-- Exercise directions --
Give back every record exactly as it reads.

-- Material shown --
※ ※ ※

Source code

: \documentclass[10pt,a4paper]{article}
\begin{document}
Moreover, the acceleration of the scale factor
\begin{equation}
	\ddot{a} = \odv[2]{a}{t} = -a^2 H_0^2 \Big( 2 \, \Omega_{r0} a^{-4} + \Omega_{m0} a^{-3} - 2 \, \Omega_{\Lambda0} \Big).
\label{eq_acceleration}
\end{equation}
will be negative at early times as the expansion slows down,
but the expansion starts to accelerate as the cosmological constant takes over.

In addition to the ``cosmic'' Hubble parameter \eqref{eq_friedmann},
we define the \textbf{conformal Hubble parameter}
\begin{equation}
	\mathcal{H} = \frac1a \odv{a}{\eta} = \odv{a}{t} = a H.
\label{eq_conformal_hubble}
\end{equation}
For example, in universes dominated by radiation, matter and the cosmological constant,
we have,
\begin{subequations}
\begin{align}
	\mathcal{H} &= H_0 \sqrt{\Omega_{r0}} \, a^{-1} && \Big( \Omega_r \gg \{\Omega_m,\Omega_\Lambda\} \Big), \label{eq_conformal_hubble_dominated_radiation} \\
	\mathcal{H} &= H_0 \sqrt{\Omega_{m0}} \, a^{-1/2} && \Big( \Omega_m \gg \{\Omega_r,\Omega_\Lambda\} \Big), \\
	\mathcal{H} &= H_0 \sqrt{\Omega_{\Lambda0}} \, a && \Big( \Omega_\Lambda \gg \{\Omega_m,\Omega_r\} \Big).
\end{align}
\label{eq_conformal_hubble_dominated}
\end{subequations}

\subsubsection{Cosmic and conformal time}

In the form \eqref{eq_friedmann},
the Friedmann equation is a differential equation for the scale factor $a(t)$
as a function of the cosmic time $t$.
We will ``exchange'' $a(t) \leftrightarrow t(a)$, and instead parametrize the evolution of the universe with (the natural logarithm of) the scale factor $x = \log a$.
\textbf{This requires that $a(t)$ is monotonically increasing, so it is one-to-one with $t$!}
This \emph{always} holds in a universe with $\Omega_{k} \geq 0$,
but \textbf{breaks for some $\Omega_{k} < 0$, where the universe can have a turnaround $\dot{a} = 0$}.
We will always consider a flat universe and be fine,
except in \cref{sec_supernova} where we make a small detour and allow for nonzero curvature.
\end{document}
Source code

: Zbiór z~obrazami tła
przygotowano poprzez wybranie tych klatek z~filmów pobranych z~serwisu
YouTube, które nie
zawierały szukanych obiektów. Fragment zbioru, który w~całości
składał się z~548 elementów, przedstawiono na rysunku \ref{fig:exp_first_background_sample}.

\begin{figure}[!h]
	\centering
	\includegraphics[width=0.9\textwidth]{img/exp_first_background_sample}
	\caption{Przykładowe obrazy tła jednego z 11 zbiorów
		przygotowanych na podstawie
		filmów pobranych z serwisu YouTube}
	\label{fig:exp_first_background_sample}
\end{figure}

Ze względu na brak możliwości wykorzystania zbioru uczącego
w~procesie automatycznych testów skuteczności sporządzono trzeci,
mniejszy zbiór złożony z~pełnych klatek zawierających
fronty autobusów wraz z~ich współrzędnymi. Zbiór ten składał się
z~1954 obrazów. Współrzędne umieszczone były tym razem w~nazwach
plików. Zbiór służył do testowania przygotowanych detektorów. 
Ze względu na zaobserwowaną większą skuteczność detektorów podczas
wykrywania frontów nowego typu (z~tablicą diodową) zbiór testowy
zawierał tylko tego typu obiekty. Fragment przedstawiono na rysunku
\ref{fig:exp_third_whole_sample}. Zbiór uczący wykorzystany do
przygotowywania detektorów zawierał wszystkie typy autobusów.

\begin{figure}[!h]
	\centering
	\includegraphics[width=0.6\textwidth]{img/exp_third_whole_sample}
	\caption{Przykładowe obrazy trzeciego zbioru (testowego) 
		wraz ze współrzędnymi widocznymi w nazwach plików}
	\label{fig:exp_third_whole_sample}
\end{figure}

※ ※ ※

-- Solution to this exercise --
Source code

: \documentclass[10pt,a4paper]{article}
\begin{document}
Moreover, the acceleration of the scale factor
\begin{equation}
	\ddot{a} = \odv[2]{a}{t} = -a^2 H_0^2 \Big( 2 \, \Omega_{r0} a^{-4} + \Omega_{m0} a^{-3} - 2 \, \Omega_{\Lambda0} \Big).
\label{eq_acceleration}
\end{equation}
will be negative at early times as the expansion slows down,
but the expansion starts to accelerate as the cosmological constant takes over.

In addition to the ``cosmic'' Hubble parameter \eqref{eq_friedmann},
we define the \textbf{conformal Hubble parameter}
\begin{equation}
	\mathcal{H} = \frac1a \odv{a}{\eta} = \odv{a}{t} = a H.
\label{eq_conformal_hubble}
\end{equation}
For example, in universes dominated by radiation, matter and the cosmological constant,
we have,
\begin{subequations}
\begin{align}
	\mathcal{H} &= H_0 \sqrt{\Omega_{r0}} \, a^{-1} && \Big( \Omega_r \gg \{\Omega_m,\Omega_\Lambda\} \Big), \label{eq_conformal_hubble_dominated_radiation} \\
	\mathcal{H} &= H_0 \sqrt{\Omega_{m0}} \, a^{-1/2} && \Big( \Omega_m \gg \{\Omega_r,\Omega_\Lambda\} \Big), \\
	\mathcal{H} &= H_0 \sqrt{\Omega_{\Lambda0}} \, a && \Big( \Omega_\Lambda \gg \{\Omega_m,\Omega_r\} \Big).
\end{align}
\label{eq_conformal_hubble_dominated}
\end{subequations}

\subsubsection{Cosmic and conformal time}

In the form \eqref{eq_friedmann},
the Friedmann equation is a differential equation for the scale factor $a(t)$
as a function of the cosmic time $t$.
We will ``exchange'' $a(t) \leftrightarrow t(a)$, and instead parametrize the evolution of the universe with (the natural logarithm of) the scale factor $x = \log a$.
\textbf{This requires that $a(t)$ is monotonically increasing, so it is one-to-one with $t$!}
This \emph{always} holds in a universe with $\Omega_{k} \geq 0$,
but \textbf{breaks for some $\Omega_{k} < 0$, where the universe can have a turnaround $\dot{a} = 0$}.
We will always consider a flat universe and be fine,
except in \cref{sec_supernova} where we make a small detour and allow for nonzero curvature.
\end{document}
Source code

: Zbiór z~obrazami tła
przygotowano poprzez wybranie tych klatek z~filmów pobranych z~serwisu
YouTube, które nie
zawierały szukanych obiektów. Fragment zbioru, który w~całości
składał się z~548 elementów, przedstawiono na rysunku \ref{fig:exp_first_background_sample}.

\begin{figure}[!h]
	\centering
	\includegraphics[width=0.9\textwidth]{img/exp_first_background_sample}
	\caption{Przykładowe obrazy tła jednego z 11 zbiorów
		przygotowanych na podstawie
		filmów pobranych z serwisu YouTube}
	\label{fig:exp_first_background_sample}
\end{figure}

Ze względu na brak możliwości wykorzystania zbioru uczącego
w~procesie automatycznych testów skuteczności sporządzono trzeci,
mniejszy zbiór złożony z~pełnych klatek zawierających
fronty autobusów wraz z~ich współrzędnymi. Zbiór ten składał się
z~1954 obrazów. Współrzędne umieszczone były tym razem w~nazwach
plików. Zbiór służył do testowania przygotowanych detektorów. 
Ze względu na zaobserwowaną większą skuteczność detektorów podczas
wykrywania frontów nowego typu (z~tablicą diodową) zbiór testowy
zawierał tylko tego typu obiekty. Fragment przedstawiono na rysunku
\ref{fig:exp_third_whole_sample}. Zbiór uczący wykorzystany do
przygotowywania detektorów zawierał wszystkie typy autobusów.

\begin{figure}[!h]
	\centering
	\includegraphics[width=0.6\textwidth]{img/exp_third_whole_sample}
	\caption{Przykładowe obrazy trzeciego zbioru (testowego) 
		wraz ze współrzędnymi widocznymi w nazwach plików}
	\label{fig:exp_third_whole_sample}
\end{figure}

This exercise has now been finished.